> [PROBLEM STATEMENT]:
The listing below should be written out word for word, with its pictures removed.

> [SUPPLIED MATERIAL]:
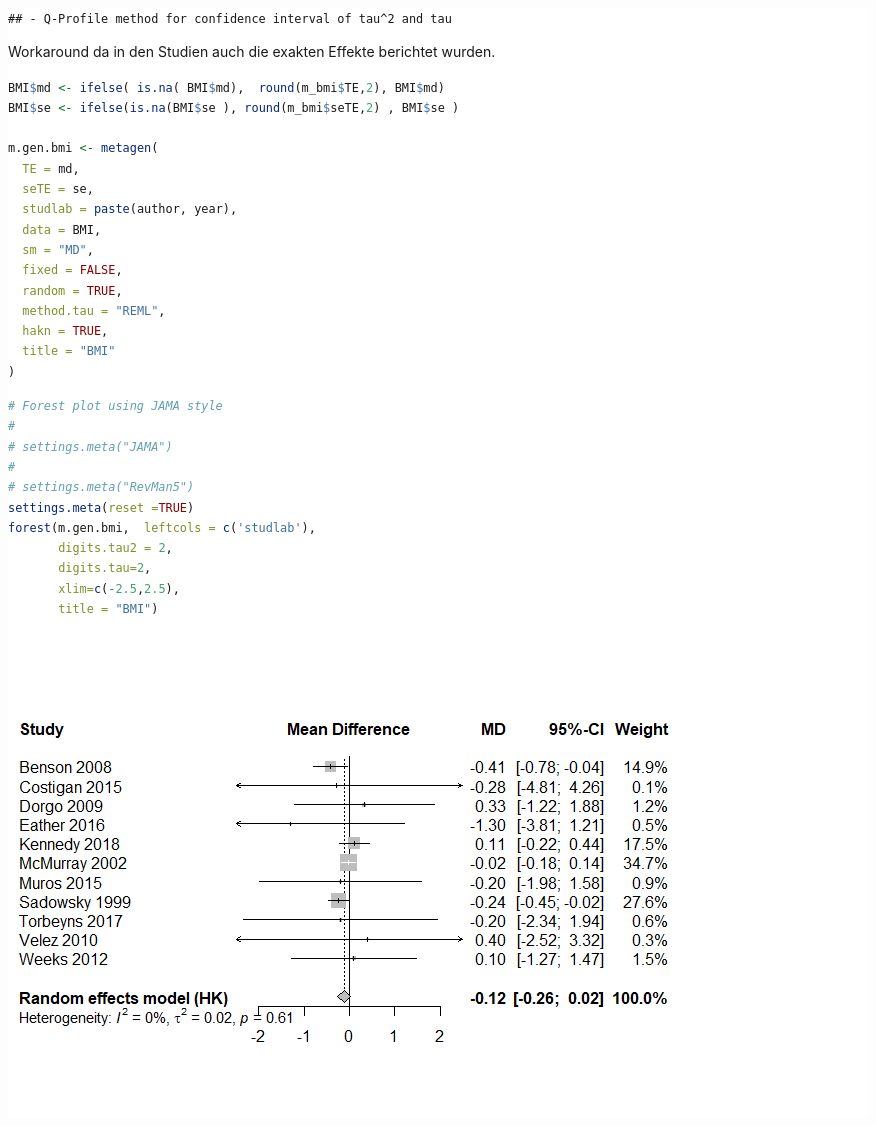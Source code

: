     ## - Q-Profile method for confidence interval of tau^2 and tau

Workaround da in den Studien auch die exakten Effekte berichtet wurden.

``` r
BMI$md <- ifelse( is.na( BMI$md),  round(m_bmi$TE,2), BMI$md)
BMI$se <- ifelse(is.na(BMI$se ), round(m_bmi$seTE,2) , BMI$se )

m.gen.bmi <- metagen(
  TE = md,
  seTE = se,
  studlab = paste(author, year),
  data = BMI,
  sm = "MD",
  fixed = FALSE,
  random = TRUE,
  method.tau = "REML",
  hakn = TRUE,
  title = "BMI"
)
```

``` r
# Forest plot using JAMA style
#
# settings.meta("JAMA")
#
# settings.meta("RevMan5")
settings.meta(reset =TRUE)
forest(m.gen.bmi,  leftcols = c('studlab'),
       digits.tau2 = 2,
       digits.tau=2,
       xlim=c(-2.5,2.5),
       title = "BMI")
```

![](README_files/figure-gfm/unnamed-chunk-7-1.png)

> [ANSWER TO THE PROBLEM]:
Source code

:     ## - Q-Profile method for confidence interval of tau^2 and tau

Workaround da in den Studien auch die exakten Effekte berichtet wurden.

``` r
BMI$md <- ifelse( is.na( BMI$md),  round(m_bmi$TE,2), BMI$md)
BMI$se <- ifelse(is.na(BMI$se ), round(m_bmi$seTE,2) , BMI$se )

m.gen.bmi <- metagen(
  TE = md,
  seTE = se,
  studlab = paste(author, year),
  data = BMI,
  sm = "MD",
  fixed = FALSE,
  random = TRUE,
  method.tau = "REML",
  hakn = TRUE,
  title = "BMI"
)
```

``` r
# Forest plot using JAMA style
#
# settings.meta("JAMA")
#
# settings.meta("RevMan5")
settings.meta(reset =TRUE)
forest(m.gen.bmi,  leftcols = c('studlab'),
       digits.tau2 = 2,
       digits.tau=2,
       xlim=c(-2.5,2.5),
       title = "BMI")
```

![](README_files/figure-gfm/unnamed-chunk-7-1.png)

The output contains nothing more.